The program structure
Facevo runs over eight weeks. Not because transformation requires exactly eight weeks, but because that's the minimum window in which new habits become automatic rather than deliberate. The structure is designed to be self-directed, with optional check-in points for those who want external accountability.
Each week has a specific focus. The first two weeks are diagnostic: mapping your relationship terrain and identifying the five to eight relationships that carry the most weight in your current role. Weeks three through six introduce and install the four core habits, one at a time. The final two weeks are integration: running all four habits simultaneously and calibrating them based on what you've observed.
The four core habits
Each habit targets a distinct mechanism in how trust and credibility form between colleagues.
Visible Follow-Through
The practice of making your follow-through visible rather than silent. When you complete something you said you'd do, you close the loop explicitly with the person who was waiting for it. Not just "done" in a task manager, but a brief message that acknowledges the original commitment and confirms completion.

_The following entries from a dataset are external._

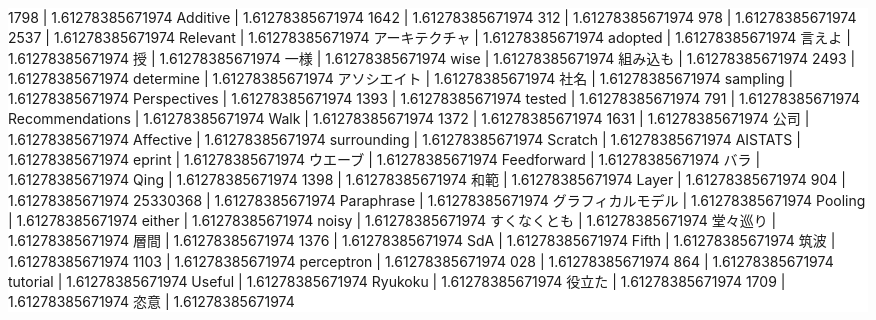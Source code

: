 1798 | 1.61278385671974
Additive | 1.61278385671974
1642 | 1.61278385671974
312 | 1.61278385671974
978 | 1.61278385671974
2537 | 1.61278385671974
Relevant | 1.61278385671974
アーキテクチャ | 1.61278385671974
adopted | 1.61278385671974
言えよ | 1.61278385671974
授 | 1.61278385671974
一様 | 1.61278385671974
wise | 1.61278385671974
組み込も | 1.61278385671974
2493 | 1.61278385671974
determine | 1.61278385671974
アソシエイト | 1.61278385671974
社名 | 1.61278385671974
sampling | 1.61278385671974
Perspectives | 1.61278385671974
1393 | 1.61278385671974
tested | 1.61278385671974
791 | 1.61278385671974
Recommendations | 1.61278385671974
Walk | 1.61278385671974
1372 | 1.61278385671974
1631 | 1.61278385671974
公司 | 1.61278385671974
Affective | 1.61278385671974
surrounding | 1.61278385671974
Scratch | 1.61278385671974
AISTATS | 1.61278385671974
eprint | 1.61278385671974
ウエーブ | 1.61278385671974
Feedforward | 1.61278385671974
バラ | 1.61278385671974
Qing | 1.61278385671974
1398 | 1.61278385671974
和範 | 1.61278385671974
Layer | 1.61278385671974
904 | 1.61278385671974
25330368 | 1.61278385671974
Paraphrase | 1.61278385671974
グラフィカルモデル | 1.61278385671974
Pooling | 1.61278385671974
either | 1.61278385671974
noisy | 1.61278385671974
すくなくとも | 1.61278385671974
堂々巡り | 1.61278385671974
層間 | 1.61278385671974
1376 | 1.61278385671974
SdA | 1.61278385671974
Fifth | 1.61278385671974
筑波 | 1.61278385671974
1103 | 1.61278385671974
perceptron | 1.61278385671974
028 | 1.61278385671974
864 | 1.61278385671974
tutorial | 1.61278385671974
Useful | 1.61278385671974
Ryukoku | 1.61278385671974
役立た | 1.61278385671974
1709 | 1.61278385671974
恣意 | 1.61278385671974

Why it matters: most people follow through on commitments without explicitly closing the loop. The person waiting doesn't always know it's done. This habit turns invisible reliability into visible reliability, which is what actually builds trust.
Roughly two to three minutes per day on average
Prior Acknowledgment
The practice of naming a colleague's contribution before presenting your own. In meetings, in emails, in written documents. Not as a formality, but as a genuine and specific reference to what they did or said that made your work possible.

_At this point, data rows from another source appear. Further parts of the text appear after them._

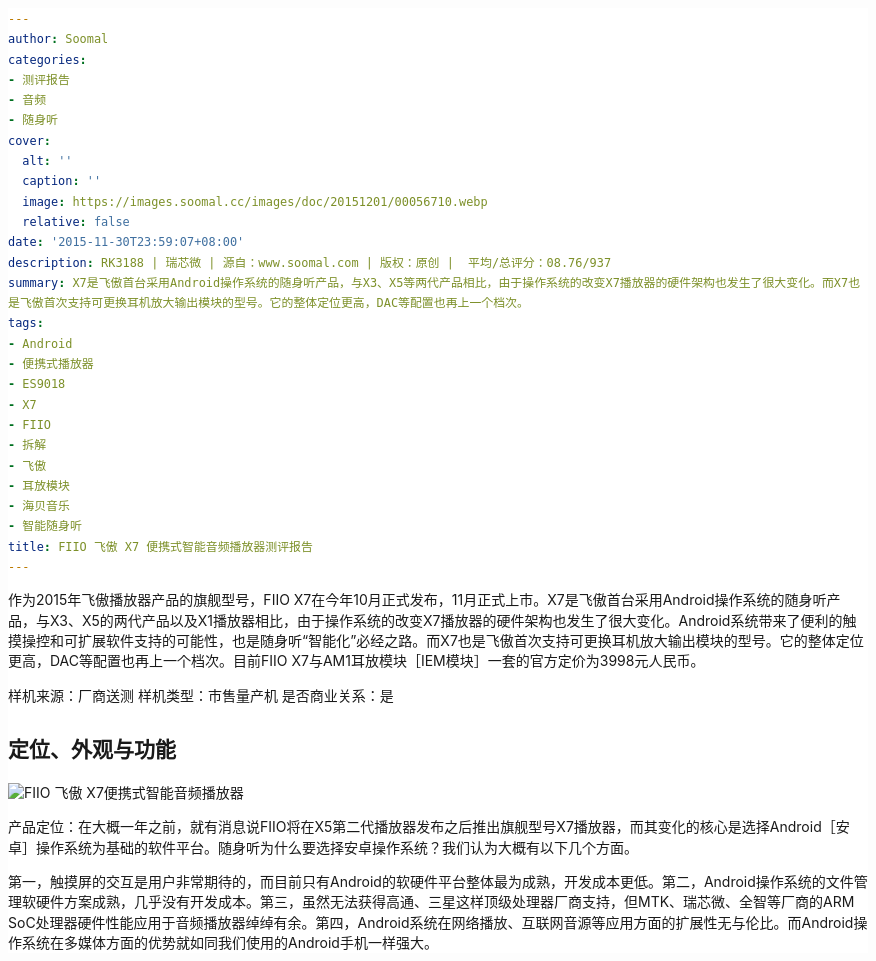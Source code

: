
 ```yaml
---
author: Soomal
categories:
- 测评报告
- 音频
- 随身听
cover:
  alt: ''
  caption: ''
  image: https://images.soomal.cc/images/doc/20151201/00056710.webp
  relative: false
date: '2015-11-30T23:59:07+08:00'
description: RK3188 | 瑞芯微 | 源自：www.soomal.com | 版权：原创 |  平均/总评分：08.76/937
summary: X7是飞傲首台采用Android操作系统的随身听产品，与X3、X5等两代产品相比，由于操作系统的改变X7播放器的硬件架构也发生了很大变化。而X7也是飞傲首次支持可更换耳机放大输出模块的型号。它的整体定位更高，DAC等配置也再上一个档次。
tags:
- Android
- 便携式播放器
- ES9018
- X7
- FIIO
- 拆解
- 飞傲
- 耳放模块
- 海贝音乐
- 智能随身听
title: FIIO 飞傲 X7 便携式智能音频播放器测评报告
---
```


作为2015年飞傲播放器产品的旗舰型号，FIIO X7在今年10月正式发布，11月正式上市。X7是飞傲首台采用Android操作系统的随身听产品，与X3、X5的两代产品以及X1播放器相比，由于操作系统的改变X7播放器的硬件架构也发生了很大变化。Android系统带来了便利的触摸操控和可扩展软件支持的可能性，也是随身听“智能化”必经之路。而X7也是飞傲首次支持可更换耳机放大输出模块的型号。它的整体定位更高，DAC等配置也再上一个档次。目前FIIO X7与AM1耳放模块［IEM模块］一套的官方定价为3998元人民币。



样机来源：厂商送测
样机类型：市售量产机
是否商业关系：是



## 定位、外观与功能



![FIIO 飞傲 X7便携式智能音频播放器](https://images.soomal.cc/images/doc/20151108/00056154.webp)



产品定位：在大概一年之前，就有消息说FIIO将在X5第二代播放器发布之后推出旗舰型号X7播放器，而其变化的核心是选择Android［安卓］操作系统为基础的软件平台。随身听为什么要选择安卓操作系统？我们认为大概有以下几个方面。

第一，触摸屏的交互是用户非常期待的，而目前只有Android的软硬件平台整体最为成熟，开发成本更低。第二，Android操作系统的文件管理软硬件方案成熟，几乎没有开发成本。第三，虽然无法获得高通、三星这样顶级处理器厂商支持，但MTK、瑞芯微、全智等厂商的ARM SoC处理器硬件性能应用于音频播放器绰绰有余。第四，Android系统在网络播放、互联网音源等应用方面的扩展性无与伦比。而Android操作系统在多媒体方面的优势就如同我们使用的Android手机一样强大。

Why it matters: most professionals acknowledge others when asked or when it's obviously required. Prior acknowledgment means doing it unprompted, before the audience, in the moment when credit is being assigned. It signals that you don't compete with your colleagues for credit, which is one of the most trust-building signals you can send.

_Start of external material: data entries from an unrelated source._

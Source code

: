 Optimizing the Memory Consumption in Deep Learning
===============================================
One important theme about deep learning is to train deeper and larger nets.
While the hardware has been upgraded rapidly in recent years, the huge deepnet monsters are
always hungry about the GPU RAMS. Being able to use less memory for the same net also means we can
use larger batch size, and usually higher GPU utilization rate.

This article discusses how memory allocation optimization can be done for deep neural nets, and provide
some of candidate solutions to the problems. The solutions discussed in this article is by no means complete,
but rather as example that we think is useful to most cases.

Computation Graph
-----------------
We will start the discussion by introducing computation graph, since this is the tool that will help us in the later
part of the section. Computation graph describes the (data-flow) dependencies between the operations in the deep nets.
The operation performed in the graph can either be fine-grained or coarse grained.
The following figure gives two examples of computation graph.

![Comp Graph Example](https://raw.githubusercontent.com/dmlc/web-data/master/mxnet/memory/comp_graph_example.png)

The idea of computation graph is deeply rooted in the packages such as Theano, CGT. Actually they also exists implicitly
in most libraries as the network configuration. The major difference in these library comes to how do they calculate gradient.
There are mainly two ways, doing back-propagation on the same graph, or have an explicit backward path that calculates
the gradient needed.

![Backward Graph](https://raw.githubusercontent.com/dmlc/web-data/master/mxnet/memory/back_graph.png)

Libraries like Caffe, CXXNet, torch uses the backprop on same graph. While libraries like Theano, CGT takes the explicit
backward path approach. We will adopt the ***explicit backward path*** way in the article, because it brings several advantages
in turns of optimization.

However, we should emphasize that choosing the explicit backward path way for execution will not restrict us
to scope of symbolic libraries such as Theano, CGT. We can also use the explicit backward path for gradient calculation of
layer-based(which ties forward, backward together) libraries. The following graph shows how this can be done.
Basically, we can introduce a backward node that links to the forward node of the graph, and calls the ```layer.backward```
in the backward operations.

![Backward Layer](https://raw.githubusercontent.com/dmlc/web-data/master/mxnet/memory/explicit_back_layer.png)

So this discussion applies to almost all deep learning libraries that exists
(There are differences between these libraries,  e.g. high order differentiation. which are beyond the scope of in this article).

Thirty seconds to two minutes per opportunity
Signal Consistency
The practice of behaving the same way regardless of who is watching. Specifically: treating colleagues with the same warmth and attention whether they're senior to you, peer to you, or junior to you. And whether the audience is one person or ten.
Why it matters: people notice inconsistency. They notice when someone is warm in a one-on-one and cold in a group. They notice when someone's tone changes based on seniority. Signal consistency builds a reputation for authenticity, which is foundational to trust. It also removes the cognitive load of managing different personas.
No additional time — a behavioral adjustment, not an added task
Informal Presence
The practice of being present in the informal moments around formal ones. Arriving a few minutes before a meeting starts. Staying briefly after it ends. Engaging in the conversation that happens before the agenda item begins. This is where relationships actually form, not in the official meeting itself.
Why it matters: formal meetings are transactional. The informal moments around them are relational. People form impressions of colleagues during the five minutes before a call, not during the call itself. Being present in those moments, consistently, builds the kind of familiarity that makes formal collaboration easier.
Three to five minutes per meeting, before or after
The tracking method
Consistency is the hard part. Not effort, not skill. Remembering to do the habits on a Tuesday when you have three back-to-back calls and a deadline.
The tracking method is a single page, updated once per week, that takes under five minutes to complete. It asks four questions: Which habit did you execute most consistently this week? Which relationship in your portfolio received the most attention? What signal did you receive that something is working? What do you want to adjust next week?
That's it. No elaborate journaling, no relationship CRM, no scoring system. The purpose of the review is to keep the habits visible during the weeks when work pressure would otherwise push them aside.
The tracking sheet is provided as part of the program materials in a format that works in a notebook, a notes app, or a simple spreadsheet.
Program formats
Self-directed
The full program as written materials, exercises, and tracking sheets. Designed for professionals who prefer to work independently and at their own pace within the eight-week structure.
Small group cohort
A cohort of six to ten professionals from the same organization or industry, moving through the program together with two facilitated sessions per month. Peer accountability and shared observation make the habits stick faster.
Organizational rollout
The program delivered across a team or department, with facilitation, manager briefings, and a shared language for relationship-building that the whole group can use. Designed for organizations that want to shift the culture of collaboration, not just individual behavior.